> _Task objective_:
Will you restate verbatim the lines running from the line with "and column types." to the end of the data, leaving out everything else?
● ● ● ● ●
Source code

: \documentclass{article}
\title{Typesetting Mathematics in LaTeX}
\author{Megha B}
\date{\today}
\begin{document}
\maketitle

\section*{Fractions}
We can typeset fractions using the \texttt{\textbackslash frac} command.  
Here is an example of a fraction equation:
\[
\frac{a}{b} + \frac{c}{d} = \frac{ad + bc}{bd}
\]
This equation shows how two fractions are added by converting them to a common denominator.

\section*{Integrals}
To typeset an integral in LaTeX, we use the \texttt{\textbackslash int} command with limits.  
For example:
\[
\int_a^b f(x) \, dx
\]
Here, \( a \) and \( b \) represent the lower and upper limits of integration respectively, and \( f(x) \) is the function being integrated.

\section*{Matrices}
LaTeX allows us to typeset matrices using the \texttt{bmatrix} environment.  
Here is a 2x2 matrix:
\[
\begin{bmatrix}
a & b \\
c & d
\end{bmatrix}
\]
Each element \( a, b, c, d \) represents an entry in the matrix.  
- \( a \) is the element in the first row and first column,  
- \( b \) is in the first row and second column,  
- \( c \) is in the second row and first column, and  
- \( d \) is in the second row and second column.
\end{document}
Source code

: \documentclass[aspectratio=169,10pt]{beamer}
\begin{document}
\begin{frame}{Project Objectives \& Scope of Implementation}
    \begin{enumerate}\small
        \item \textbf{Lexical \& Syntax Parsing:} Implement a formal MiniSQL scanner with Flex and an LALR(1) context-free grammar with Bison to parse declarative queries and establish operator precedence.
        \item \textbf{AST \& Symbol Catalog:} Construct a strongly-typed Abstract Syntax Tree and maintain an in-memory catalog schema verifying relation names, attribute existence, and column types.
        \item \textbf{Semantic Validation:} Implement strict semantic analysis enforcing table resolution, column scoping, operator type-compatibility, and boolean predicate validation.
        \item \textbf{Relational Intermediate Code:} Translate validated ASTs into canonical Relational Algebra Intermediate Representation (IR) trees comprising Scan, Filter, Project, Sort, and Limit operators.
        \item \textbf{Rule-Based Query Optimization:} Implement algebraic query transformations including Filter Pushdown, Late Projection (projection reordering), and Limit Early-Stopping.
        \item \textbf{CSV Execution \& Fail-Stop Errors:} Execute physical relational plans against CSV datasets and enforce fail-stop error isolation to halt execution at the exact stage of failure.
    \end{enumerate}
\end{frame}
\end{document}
● ● ● ● ●
> _Result for this exercise_:
        \item \textbf{AST \& Symbol Catalog:} Construct a strongly-typed Abstract Syntax Tree and maintain an in-memory catalog schema verifying relation names, attribute existence, and column types.
        \item \textbf{Semantic Validation:} Implement strict semantic analysis enforcing table resolution, column scoping, operator type-compatibility, and boolean predicate validation.
        \item \textbf{Relational Intermediate Code:} Translate validated ASTs into canonical Relational Algebra Intermediate Representation (IR) trees comprising Scan, Filter, Project, Sort, and Limit operators.
        \item \textbf{Rule-Based Query Optimization:} Implement algebraic query transformations including Filter Pushdown, Late Projection (projection reordering), and Limit Early-Stopping.
        \item \textbf{CSV Execution \& Fail-Stop Errors:} Execute physical relational plans against CSV datasets and enforce fail-stop error isolation to halt execution at the exact stage of failure.
    \end{enumerate}
\end{frame}
\end{document}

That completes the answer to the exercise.